作者:康塞日记 时间:2025-06-25 16:43 标签:HE 情投意合 甜宠

  辜镕的眉心跳了跳,一时怔住。
  他只大概知道辛实没念过什么书,却不知道他居然连一个字也不会写。
  没有傍身的钱财,没有保命的武力,也没有文化,不懂得说马来话和英语。这样一个人,除了一张漂亮的脸孔,称得上是没有一点生存能力,可却有勇气来到异国他乡,这显然是在家乡一点也活不下去了,但凡有办法,谁能一穷二白地远渡重洋来冒这样的险。

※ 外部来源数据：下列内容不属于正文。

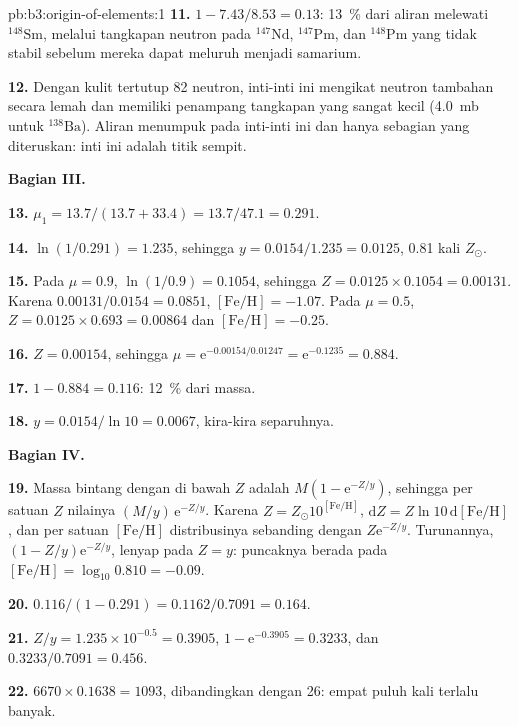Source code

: \begin{solution}{pb:b3:origin-of-elements:1}
\textbf{11.} $1 - 7.43/8.53 = \num{0.13}$: \qty{13}{\percent} dari aliran melewati
$^{148}\mathrm{Sm}$, melalui tangkapan neutron pada
$^{147}\mathrm{Nd}$, $^{147}\mathrm{Pm}$, dan $^{148}\mathrm{Pm}$ yang tidak stabil sebelum
mereka dapat meluruh menjadi samarium.

\textbf{12.} Dengan kulit tertutup 82 neutron, inti-inti ini mengikat neutron tambahan
secara lemah dan memiliki penampang tangkapan yang sangat kecil (\qty{4.0}{mb}
untuk $^{138}\mathrm{Ba}$). Aliran menumpuk pada inti-inti ini dan hanya sebagian yang
diteruskan: inti ini adalah titik sempit.

\textbf{Bagian III.}

\textbf{13.} $\mu_1 = 13.7/(13.7 + 33.4) = 13.7/47.1 = \num{0.291}$.

\textbf{14.} $\ln(1/0.291) = \num{1.235}$, sehingga $y = 0.0154/1.235 = \num{0.0125}$,
\num{0.81} kali $Z_\odot$.

\textbf{15.} Pada $\mu = 0.9$, $\ln(1/0.9) = 0.1054$, sehingga $Z = 0.0125\times0.1054 =
\num{0.00131}$. Karena $0.00131/0.0154 = 0.0851$, $[\mathrm{Fe/H}] =
-1.07$. Pada $\mu = 0.5$, $Z = 0.0125\times0.693 = \num{0.00864}$ dan
$[\mathrm{Fe/H}] = -0.25$.

\textbf{16.} $Z = 0.00154$, sehingga $\mu = \mathrm{e}^{-0.00154/0.01247} =
\mathrm{e}^{-0.1235} = \num{0.884}$.

\textbf{17.} $1 - 0.884 = \num{0.116}$: \qty{12}{\percent} dari massa.

\textbf{18.} $y = 0.0154/\ln 10 = \num{0.0067}$, kira-kira separuhnya.

\textbf{Bagian IV.}

\textbf{19.} Massa bintang dengan  di bawah $Z$ adalah
$M(1 - \mathrm{e}^{-Z/y})$, sehingga per satuan $Z$ nilainya
$(M/y)\,\mathrm{e}^{-Z/y}$. Karena $Z = Z_\odot10^{[\mathrm{Fe/H}]}$,
$\mathrm{d}Z = Z\ln 10\,\mathrm{d}[\mathrm{Fe/H}]$, dan per satuan
$[\mathrm{Fe/H}]$ distribusinya sebanding dengan
$Z\mathrm{e}^{-Z/y}$. Turunannya,
$(1 - Z/y)\mathrm{e}^{-Z/y}$, lenyap pada $Z = y$: puncaknya berada pada
$[\mathrm{Fe/H}] = \log_{10}0.810 = -0.09$.

\textbf{20.} $\num{0.116}/(1 - 0.291) = 0.1162/0.7091 = \num{0.164}$.

\textbf{21.} $Z/y = 1.235\times10^{-0.5} = 0.3905$, $1 - \mathrm{e}^{-0.3905} =
0.3233$, dan $0.3233/0.7091 = \num{0.456}$.

\textbf{22.} $6670\times0.1638 = 1093$, dibandingkan dengan 26: empat puluh kali terlalu banyak.


\end{solution}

  辜镕心里说不上来什么地方密密地不适,不禁想,辛实以前到底过的什么苦日子?
  林祺贞也有些愕然,辜镕是个挑剔的人,并且极度没有耐心,从前的随从,哪个不是文韬武略各有所长。
  受了那场重伤后,辜镕的性格变得愈加孤僻,不和他们这班兄弟再来往,底下的人也全放了出去叫他们各自奔前程,这段时日瞧着好些了,愿意往自己身边放人,也破天荒主动同他电联了几次,虽然都是为了支使他去做事。
  他刚刚看这小子长得不错,做事也利落,还以为是辜镕精心挑选,谁想到是个文盲。
  他瞧出这小子现在十分尴尬,但没太在意,就说:“哦,那么你去请詹伯写,詹伯识字。”
  辛实脸色愈加红,拿着信就要转身。
  辜镕伸手把他随意一拦。
  辛实没太懂地望着他。
  辜镕并没有什么要吩咐他,是看他羞愧得都快钻地底去了,林祺贞还在一边笑,瞧不过去,才拦了这把,见辛实站在原地等,葱白的下颌尖尖地绷着,面色透露紧张与茫然,很乖的样子,不知道怎么,心里十分恨他这般没脾气。
  叫人瞧不起了,心里就不难受?就不知道向他求求情拒了这桩叫自己不好过的差事?不敢张口,难道不懂得给他递个眼神,真是笨!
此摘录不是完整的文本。